I have a problem about Metropolis-Hasting algorithm that I understand intuitively, but find it difficult to write a clear proof.
Let $X$ be a finite set and $\pi : X \to [0,1]$ be the (difficult to sample) probability measure. For every $x \in X$ we have the proposal $Q_{X_n}$ with probability measure $q_{x} : X \to [0,1]$.
Define the acceptance probability of candidate $n+1$ by $$p(x,y) := \min\bigg\{\frac{\pi(y)}{\pi(x)} \frac{q_y(x)}{q_x(y)}, 1\bigg\} $$ and let $X_n, Y_n$ be two random variables such that $Y_n \sim Q_{X_n}$ (i.e we draw the next candidate according to $Q_{X_n}$) and $X_{n+1} := Y_n$ with probability $p(x,y)$ while $X_{n+1} := X_n$ (i.e rejection) with probability $1 - p(x,y)$
I want to prove that first $\mathbb{P}(Y_n = y|X_n = x) = q_x(y)$ and then show (using the law of total probability) that $$X_n \sim \pi \implies X_{n+1} \sim \pi$$
Both statements seem intuitively clear, since first $Y_n \sim Q_{X_n}$ and we can write $$\mathbb{P}(Y_n = y|X_n = x) = \frac{\mathbb{P}(Y_n = y,X_n = x)}{\mathbb{P}(X_n = x)} $$ but $X_n$ and $Y_n$ are not independent, their dependance is already "encoded" in $Q_{X_n}$ so this should definitely be equal $q_x(y)$, but I am not sure how to show that and also how to translate the second statement. Any help/hint would be great!
I think $P(Y_n = y \mid X_n = x)$ is defined as $q_x(y)$ (at least, that is how I interpret what "$Y_n \sim q_{X_n}$" means), so I am not sure there is anything that needs to be proved there.

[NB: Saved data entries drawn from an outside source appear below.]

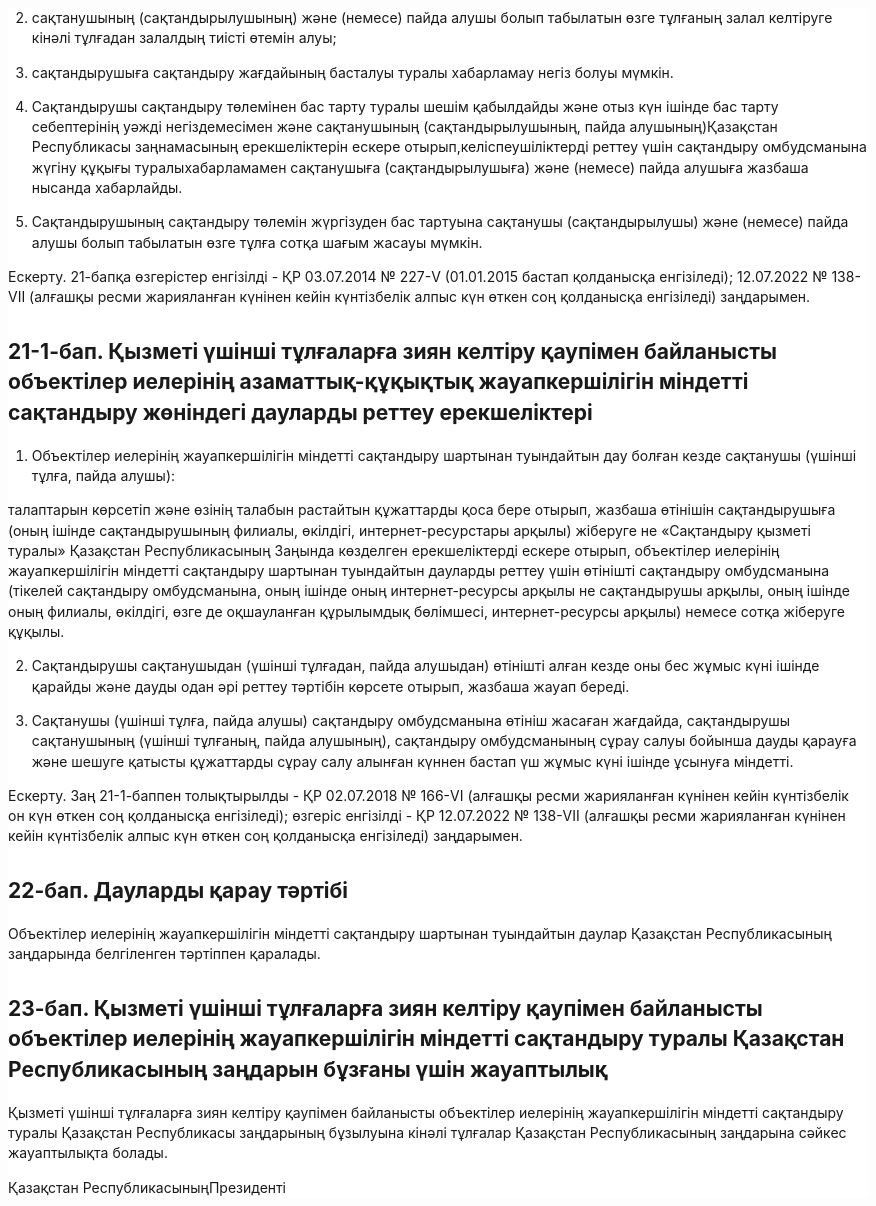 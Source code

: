 2) сақтанушының (сақтандырылушының) және (немесе) пайда алушы болып табылатын өзге тұлғаның залал келтiруге кiнәлi тұлғадан залалдың тиiстi өтемiн алуы;

3) сақтандырушыға сақтандыру жағдайының басталуы туралы хабарламау негiз болуы мүмкiн.

4. Сақтандырушы сақтандыру төлемiнен бас тарту туралы шешiм қабылдайды және отыз күн iшiнде бас тарту себептерінің уәжді негіздемесімен және сақтанушының (сақтандырылушының, пайда алушының)Қазақстан Республикасы заңнамасының ерекшеліктерін ескере отырып,келіспеушіліктерді реттеу үшін сақтандыру омбудсманына жүгіну құқығы туралыхабарламамен сақтанушыға (сақтандырылушыға) және (немесе) пайда алушыға жазбаша нысанда хабарлайды.

5. Сақтандырушының сақтандыру төлемiн жүргiзуден бас тартуына сақтанушы (сақтандырылушы) және (немесе) пайда алушы болып табылатын өзге тұлға сотқа шағым жасауы мүмкiн.

Ескерту. 21-бапқа өзгерістер енгізілді - ҚР 03.07.2014 № 227-V (01.01.2015 бастап қолданысқа енгізіледі); 12.07.2022 № 138-VII (алғашқы ресми жарияланған күнінен кейін күнтізбелік алпыс күн өткен соң қолданысқа енгізіледі) заңдарымен.

## 21-1-бап. Қызметi үшiншi тұлғаларға зиян келтiру қаупiмен байланысты объектiлер иелерiнiң  азаматтық-құқықтық жауапкершілігін міндетті  сақтандыру жөніндегі дауларды реттеу ерекшеліктері

1. Объектілер иелерінің жауапкершілігін міндетті сақтандыру шартынан туындайтын дау болған кезде сақтанушы (үшінші тұлға, пайда алушы):

талаптарын көрсетіп және өзінің талабын растайтын құжаттарды қоса бере отырып, жазбаша өтінішін сақтандырушыға (оның ішінде сақтандырушының филиалы, өкілдігі, интернет-ресурстары арқылы) жіберуге не «Сақтандыру қызметі туралы» Қазақстан Республикасының Заңында көзделген ерекшеліктерді ескере отырып, объектілер иелерінің жауапкершілігін міндетті сақтандыру шартынан туындайтын дауларды реттеу үшін өтінішті сақтандыру омбудсманына (тікелей сақтандыру омбудсманына, оның ішінде оның интернет-ресурсы арқылы не сақтандырушы арқылы, оның ішінде оның филиалы, өкілдігі, өзге де оқшауланған құрылымдық бөлімшесі, интернет-ресурсы арқылы) немесе сотқа жіберуге құқылы.

2. Сақтандырушы сақтанушыдан (үшінші тұлғадан, пайда алушыдан) өтінішті алған кезде оны бес жұмыс күні ішінде қарайды және дауды одан әрі реттеу тәртібін көрсете отырып, жазбаша жауап береді.

3. Сақтанушы (үшінші тұлға, пайда алушы) сақтандыру омбудсманына өтініш жасаған жағдайда, сақтандырушы сақтанушының (үшінші тұлғаның, пайда алушының), сақтандыру омбудсманының сұрау салуы бойынша дауды қарауға және шешуге қатысты құжаттарды сұрау салу алынған күннен бастап үш жұмыс күні ішінде ұсынуға міндетті.

Ескерту. Заң 21-1-баппен толықтырылды - ҚР 02.07.2018 № 166-VІ (алғашқы ресми жарияланған күнінен кейін күнтізбелік он күн өткен соң қолданысқа енгізіледі); өзгеріс енгізілді - ҚР 12.07.2022 № 138-VII (алғашқы ресми жарияланған күнінен кейін күнтізбелік алпыс күн өткен соң қолданысқа енгізіледі) заңдарымен.

## 22-бап. Дауларды қарау тәртiбi

Объектiлер иелерiнiң жауапкершiлiгiн мiндеттi сақтандыру шартынан туындайтын даулар Қазақстан Республикасының заңдарында белгiленген тәртiппен қаралады.

## 23-бап. Қызметi үшiншi тұлғаларға зиян келтiру қаупiмен байланысты объектiлер иелерiнiң жауапкершiлiгiн мiндеттi сақтандыру туралы Қазақстан Республикасының заңдарын бұзғаны үшiн жауаптылық

Қызметi үшiншi тұлғаларға зиян келтiру қаупiмен байланысты объектiлер иелерiнiң жауапкершiлiгiн мiндеттi сақтандыру туралы Қазақстан Республикасы заңдарының бұзылуына кiнәлi тұлғалар Қазақстан Республикасының заңдарына сәйкес жауаптылықта болады.

Қа­зақ­стан Рес­пуб­ли­ка­сы­ныңПре­зи­ден­тi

Law of total probability: $$P(X_{n+1}=y) = \sum_{x \in X} P(X_n = x) P(X_{n+1}=y \mid X_n=x)$$
Hint 1: Show that $$P(X_{n+1} = y \mid X_n=x) = \begin{cases}q_x(y)p(x,y) & x \ne y \\ q_y(y) p(y,y) + \sum_{y' \ne y} q_y(y')(1-p(y,y')) & x = y \end{cases}$$
Plugging this in yields $$P(X_{n+1}=y) = \left(\sum_{x \ne y } \pi(x) q_x(y) p(x,y)\right) + \pi(y) q_y(y) p(y,y) + \pi(y) \sum_{y' \ne y} q_y(y') (1-p(y,y'))$$
Use the definition of $p(\cdot, \cdot)$ to cancel terms until you are left with $\pi(y)$.